§ **Exercise**
Each line holding the word "partnercenter" must appear in the answer, copied from the entries.

§ **Data**
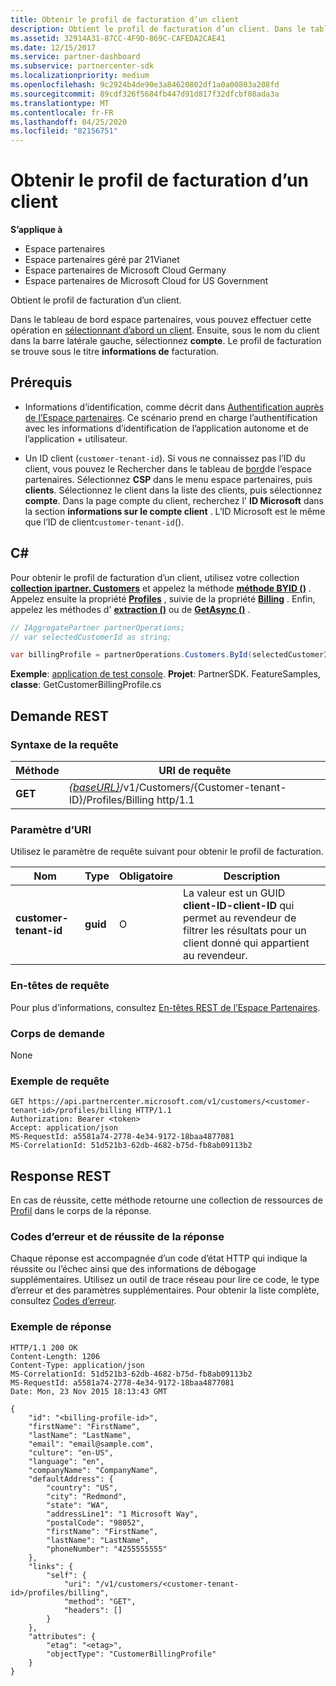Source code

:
 ```yaml
---
title: Obtenir le profil de facturation d’un client
description: Obtient le profil de facturation d’un client. Dans le tableau de bord espace partenaires, vous pouvez effectuer cette opération en sélectionnant d’abord un client.
ms.assetid: 32914A31-87CC-4F9D-869C-CAFEDA2CAE41
ms.date: 12/15/2017
ms.service: partner-dashboard
ms.subservice: partnercenter-sdk
ms.localizationpriority: medium
ms.openlocfilehash: 9c2924b4de90e3a84620802df1a0a00803a208fd
ms.sourcegitcommit: 89cdf326f5684fb447d91d817f32dfcbf08ada3a
ms.translationtype: MT
ms.contentlocale: fr-FR
ms.lasthandoff: 04/25/2020
ms.locfileid: "82156751"
---
```

# <a name="get-a-customers-billing-profile"></a>Obtenir le profil de facturation d’un client

**S’applique à**

- Espace partenaires
- Espace partenaires géré par 21Vianet
- Espace partenaires de Microsoft Cloud Germany
- Espace partenaires de Microsoft Cloud for US Government

Obtient le profil de facturation d’un client.

Dans le tableau de bord espace partenaires, vous pouvez effectuer cette opération en [sélectionnant d’abord un client](get-a-customer-by-name.md). Ensuite, sous le nom du client dans la barre latérale gauche, sélectionnez **compte**. Le profil de facturation se trouve sous le titre **informations de** facturation.

## <a name="prerequisites"></a>Prérequis

- Informations d’identification, comme décrit dans [Authentification auprès de l’Espace partenaires](partner-center-authentication.md). Ce scénario prend en charge l’authentification avec les informations d’identification de l’application autonome et de l’application + utilisateur.

- Un ID client (`customer-tenant-id`). Si vous ne connaissez pas l’ID du client, vous pouvez le Rechercher dans le tableau de [bord](https://partner.microsoft.com/dashboard)de l’espace partenaires. Sélectionnez **CSP** dans le menu espace partenaires, puis **clients**. Sélectionnez le client dans la liste des clients, puis sélectionnez **compte**. Dans la page compte du client, recherchez l' **ID Microsoft** dans la section **informations sur le compte client** . L’ID Microsoft est le même que l’ID de client`customer-tenant-id`().

## <a name="c"></a>C\#

Pour obtenir le profil de facturation d’un client, utilisez votre collection [**collection ipartner. Customers**](https://docs.microsoft.com/dotnet/api/microsoft.store.partnercenter.ipartner.customers) et appelez la méthode [**méthode BYID ()**](https://docs.microsoft.com/dotnet/api/microsoft.store.partnercenter.customers.icustomercollection.byid) . Appelez ensuite la propriété [**Profiles**](https://docs.microsoft.com/dotnet/api/microsoft.store.partnercenter.customers.icustomer.profiles) , suivie de la propriété [**Billing**](https://docs.microsoft.com/dotnet/api/microsoft.store.partnercenter.customers.profiles.icustomerprofilecollection.billing) . Enfin, appelez les méthodes d' [**extraction ()**](https://docs.microsoft.com/dotnet/api/microsoft.store.partnercenter.customers.profiles.icustomerreadonlyprofile-1.get) ou de [**GetAsync ()**](https://docs.microsoft.com/dotnet/api/microsoft.store.partnercenter.customers.profiles.icustomerreadonlyprofile-1.getasync) .

``` csharp
// IAggregatePartner partnerOperations;
// var selectedCustomerId as string;

var billingProfile = partnerOperations.Customers.ById(selectedCustomerId).Profiles.Billing.Get();
```

**Exemple**: [application de test console](console-test-app.md). **Projet**: PartnerSDK. FeatureSamples, **classe**: GetCustomerBillingProfile.cs

## <a name="rest-request"></a>Demande REST

### <a name="request-syntax"></a>Syntaxe de la requête

| Méthode  | URI de requête                                                                                             |
|---------|---------------------------------------------------------------------------------------------------------|
| **GET** | [*{baseURL}*](partner-center-rest-urls.md)/v1/Customers/{Customer-tenant-ID}/Profiles/Billing http/1.1 |

### <a name="uri-parameter"></a>Paramètre d’URI

Utilisez le paramètre de requête suivant pour obtenir le profil de facturation.

| Nom                   | Type     | Obligatoire | Description                                                                                                                                            |
|------------------------|----------|----------|--------------------------------------------------------------------------------------------------------------------------------------------------------|
| **customer-tenant-id** | **guid** | O        | La valeur est un GUID **client-ID-client-ID** qui permet au revendeur de filtrer les résultats pour un client donné qui appartient au revendeur. |

### <a name="request-headers"></a>En-têtes de requête

Pour plus d’informations, consultez [En-têtes REST de l’Espace Partenaires](headers.md).

### <a name="request-body"></a>Corps de demande

None

### <a name="request-example"></a>Exemple de requête

```http
GET https://api.partnercenter.microsoft.com/v1/customers/<customer-tenant-id>/profiles/billing HTTP/1.1
Authorization: Bearer <token>
Accept: application/json
MS-RequestId: a5581a74-2778-4e34-9172-18baa4877081
MS-CorrelationId: 51d521b3-62db-4682-b75d-fb8ab09113b2
```

## <a name="rest-response"></a>Response REST

En cas de réussite, cette méthode retourne une collection de ressources de [Profil](profile-resources.md) dans le corps de la réponse.

### <a name="response-success-and-error-codes"></a>Codes d’erreur et de réussite de la réponse

Chaque réponse est accompagnée d’un code d’état HTTP qui indique la réussite ou l’échec ainsi que des informations de débogage supplémentaires. Utilisez un outil de trace réseau pour lire ce code, le type d’erreur et des paramètres supplémentaires. Pour obtenir la liste complète, consultez [Codes d’erreur](error-codes.md).

### <a name="response-example"></a>Exemple de réponse

```http
HTTP/1.1 200 OK
Content-Length: 1206
Content-Type: application/json
MS-CorrelationId: 51d521b3-62db-4682-b75d-fb8ab09113b2
MS-RequestId: a5581a74-2778-4e34-9172-18baa4877081
Date: Mon, 23 Nov 2015 18:13:43 GMT

{
    "id": "<billing-profile-id>",
    "firstName": "FirstName",
    "lastName": "LastName",
    "email": "email@sample.com",
    "culture": "en-US",
    "language": "en",
    "companyName": "CompanyName",
    "defaultAddress": {
        "country": "US",
        "city": "Redmond",
        "state": "WA",
        "addressLine1": "1 Microsoft Way",
        "postalCode": "98052",
        "firstName": "FirstName",
        "lastName": "LastName",
        "phoneNumber": "4255555555"
    },
    "links": {
        "self": {
            "uri": "/v1/customers/<customer-tenant-id>/profiles/billing",
            "method": "GET",
            "headers": []
        }
    },
    "attributes": {
        "etag": "<etag>",
        "objectType": "CustomerBillingProfile"
    }
}
```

§ **Result below**
ms.subservice: partnercenter-sdk
Pour obtenir le profil de facturation d’un client, utilisez votre collection [**collection ipartner. Customers**](https://docs.microsoft.com/dotnet/api/microsoft.store.partnercenter.ipartner.customers) et appelez la méthode [**méthode BYID ()**](https://docs.microsoft.com/dotnet/api/microsoft.store.partnercenter.customers.icustomercollection.byid) . Appelez ensuite la propriété [**Profiles**](https://docs.microsoft.com/dotnet/api/microsoft.store.partnercenter.customers.icustomer.profiles) , suivie de la propriété [**Billing**](https://docs.microsoft.com/dotnet/api/microsoft.store.partnercenter.customers.profiles.icustomerprofilecollection.billing) . Enfin, appelez les méthodes d' [**extraction ()**](https://docs.microsoft.com/dotnet/api/microsoft.store.partnercenter.customers.profiles.icustomerreadonlyprofile-1.get) ou de [**GetAsync ()**](https://docs.microsoft.com/dotnet/api/microsoft.store.partnercenter.customers.profiles.icustomerreadonlyprofile-1.getasync) .
GET https://api.partnercenter.microsoft.com/v1/customers/<customer-tenant-id>/profiles/billing HTTP/1.1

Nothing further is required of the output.